Pivot

Modified

February 19, 2024

Often our goal is to reshape a data frame into a tidy data (Wickham 2014) format. This is also known as tall data or long data. The {tidyr} package has functions to reshape data into tall or wide formats. When coding in the tidyverse context, tall data is much easier to iterate over — without ever writing for loops or other kind of flow control. Later, in the advance section, we’ll introduce the {purrr} package for more powerful iteration.

Tidy data¹

Every variable is a column
Every row is an observation
Every cell is a single value

Many of the {dplyr} functions help with making data tidy. Additionally, in this chapter, we focus on using the {tidyr} function: pivot_longer, as well as pivot_wider.

Load library packages

Load the {tidyverse} meta package which loads eight packges, including {tidyr}.

library(tidyverse)

Data

Our practice datasets are now available.

data(relig_income)
data(fish_encounters)

Longer

pivot_longer()

We can start with the tidyr::relig_income data frame. This is wide data and does not conform to tidy data (Wickham 2014) principles. This makes it harder to iterate by row because there are multiple observations in each row.
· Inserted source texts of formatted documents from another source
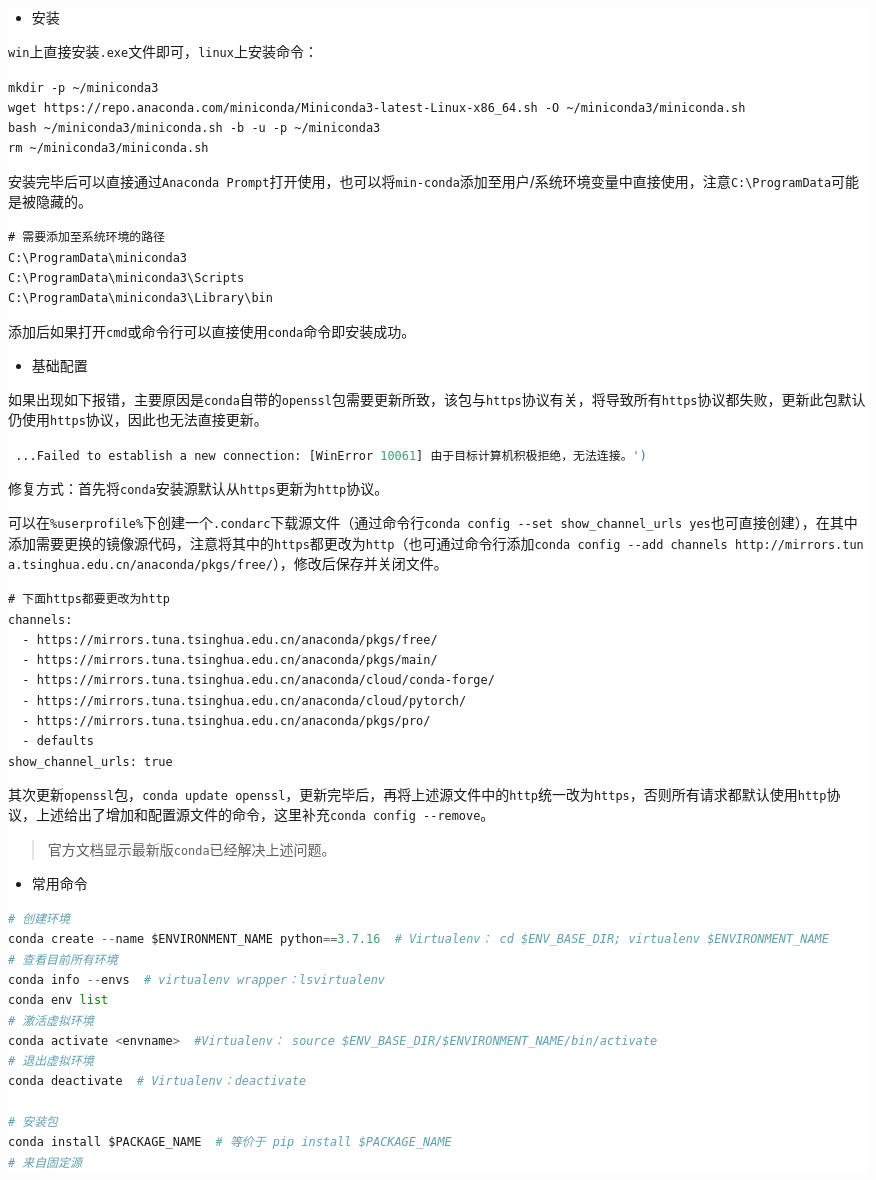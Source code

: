 - 安装

`win`上直接安装`.exe`文件即可，`linux`上安装命令：

```shell
mkdir -p ~/miniconda3
wget https://repo.anaconda.com/miniconda/Miniconda3-latest-Linux-x86_64.sh -O ~/miniconda3/miniconda.sh
bash ~/miniconda3/miniconda.sh -b -u -p ~/miniconda3
rm ~/miniconda3/miniconda.sh
```

安装完毕后可以直接通过`Anaconda Prompt`打开使用，也可以将`min-conda`添加至用户/系统环境变量中直接使用，注意`C:\ProgramData`可能是被隐藏的。

```shell
# 需要添加至系统环境的路径
C:\ProgramData\miniconda3
C:\ProgramData\miniconda3\Scripts
C:\ProgramData\miniconda3\Library\bin
```

添加后如果打开`cmd`或命令行可以直接使用`conda`命令即安装成功。

- 基础配置

如果出现如下报错，主要原因是`conda`自带的`openssl`包需要更新所致，该包与`https`协议有关，将导致所有`https`协议都失败，更新此包默认仍使用`https`协议，因此也无法直接更新。

```python
 ...Failed to establish a new connection: [WinError 10061] 由于目标计算机积极拒绝，无法连接。')
```

修复方式：首先将`conda`安装源默认从`https`更新为`http`协议。

可以在`%userprofile%`下创建一个`.condarc`下载源文件（通过命令行`conda config --set show_channel_urls yes`也可直接创建），在其中添加需要更换的镜像源代码，注意将其中的`https`都更改为`http`（也可通过命令行添加`conda config --add channels http://mirrors.tuna.tsinghua.edu.cn/anaconda/pkgs/free/`），修改后保存并关闭文件。

```shell
# 下面https都要更改为http
channels:
  - https://mirrors.tuna.tsinghua.edu.cn/anaconda/pkgs/free/
  - https://mirrors.tuna.tsinghua.edu.cn/anaconda/pkgs/main/
  - https://mirrors.tuna.tsinghua.edu.cn/anaconda/cloud/conda-forge/
  - https://mirrors.tuna.tsinghua.edu.cn/anaconda/cloud/pytorch/
  - https://mirrors.tuna.tsinghua.edu.cn/anaconda/pkgs/pro/
  - defaults
show_channel_urls: true
```

其次更新`openssl`包，`conda update openssl`，更新完毕后，再将上述源文件中的`http`统一改为`https`，否则所有请求都默认使用`http`协议，上述给出了增加和配置源文件的命令，这里补充`conda config --remove`。

> 官方文档显示最新版`conda`已经解决上述问题。

- 常用命令

```python
# 创建环境
conda create --name $ENVIRONMENT_NAME python==3.7.16  # Virtualenv： cd $ENV_BASE_DIR; virtualenv $ENVIRONMENT_NAME 
# 查看目前所有环境
conda info --envs  # virtualenv wrapper：lsvirtualenv
conda env list
# 激活虚拟环境
conda activate <envname>  #Virtualenv： source $ENV_BASE_DIR/$ENVIRONMENT_NAME/bin/activate
# 退出虚拟环境
conda deactivate  # Virtualenv：deactivate

# 安装包
conda install $PACKAGE_NAME  # 等价于 pip install $PACKAGE_NAME
# 来自固定源
```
In this data frame, each row has 10 observations, one observation for each income category.

relig_income

ABCDEFGHIJ0123456789

religion <chr>	<$10k <dbl>	$10-20k <dbl>	$20-30k <dbl>	$30-40k <dbl>	$40-50k <dbl>
Agnostic	27	34	60	81	76
Atheist	12	27	37	52	35
Buddhist	27	21	30	34	33
Catholic	418	617	732	670	638
Don’t know/refused	15	14	15	11	10
Evangelical Prot	575	869	1064	982	881
Hindu	1	9	7	9	11
Historically Black Prot	228	244	236	238	197
Jehovah's Witness	20	27	24	24	21
Jewish	19	19	25	25	30

We can pivot this to tall data (i.e. pivot_longer) so that we have one observation per row for a total of 180 rows.

relig_income %>%
  pivot_longer(-religion, names_to = "income", values_to = "count")

ABCDEFGHIJ0123456789

religion <chr>	income <chr>	count <dbl>
Agnostic	<$10k	27
Agnostic	$10-20k	34
Agnostic	$20-30k	60
Agnostic	$30-40k	81
Agnostic	$40-50k	76
Agnostic	$50-75k	137
Agnostic	$75-100k	122
Agnostic	$100-150k	109
Agnostic	>150k	84
Agnostic	Don't know/refused	96

Wider

Of course, sometimes we want wide data. There are a variety of reasons to wrangle data into a wide-data format. We use pivot_wider to accomplish this.

fish_encounters

ABCDEFGHIJ0123456789

fish <fct>	station <fct>	seen <int>
4842	Release	1
4842	I80_1	1
4842	Lisbon	1
4842	Rstr	1
4842	Base_TD	1
4842	BCE	1
4842	BCW	1
4842	BCE2	1
4842	BCW2	1
4842	MAE	1

fish_encounters %>% 
  pivot_wider(names_from = station, values_from = seen)

ABCDEFGHIJ0123456789

fish <fct>	Release <int>	I80_1 <int>	Lisbon <int>	Rstr <int>	Base_TD <int>	BCE <int>	BCW <int>	BCE2 <int>	BCW2 <int>
4842	1	1	1	1	1	1	1	1	1
4843	1	1	1	1	1	1	1	1	1
4844	1	1	1	1	1	1	1	1	1
4845	1	1	1	1	1	NA	NA	NA	NA
4847	1	1	1	NA	NA	NA	NA	NA	NA
4848	1	1	1	1	NA	NA	NA	NA	NA
4849	1	1	NA	NA	NA	NA	NA	NA	NA
4850	1	1	NA	1	1	1	1	NA	NA
4851	1	1	NA	NA	NA	NA	NA	NA	NA
4854	1	1	NA	NA	NA	NA	NA	NA	NA

Why pivot data?

Why pivot data? Your analysis may require the shape of data to match a particular structure. For example, ggplot generally prefers long tidy data. Once the data are properly shaped, analysis and variations becomes easier. Below is a quick example of using ggplot to format data in a long and tidy shape to create a bar plot. Of course, the plot needs some refining. Hence, improvements become easier to accomplish with the tall data shape. Nonetheless, below shows an initial draft of a bar plot.

Code

relig_income %>%
  pivot_longer(-religion, names_to = "income", values_to = "count") %>% 
  ggplot(aes(religion, count, fill = income)) +
  geom_col()

Once the data are properly shaped, variations on analysis becomes easier. Next, I format some variables as categorical vectors (i.e. factors), so that I can redraw the plot for clarity.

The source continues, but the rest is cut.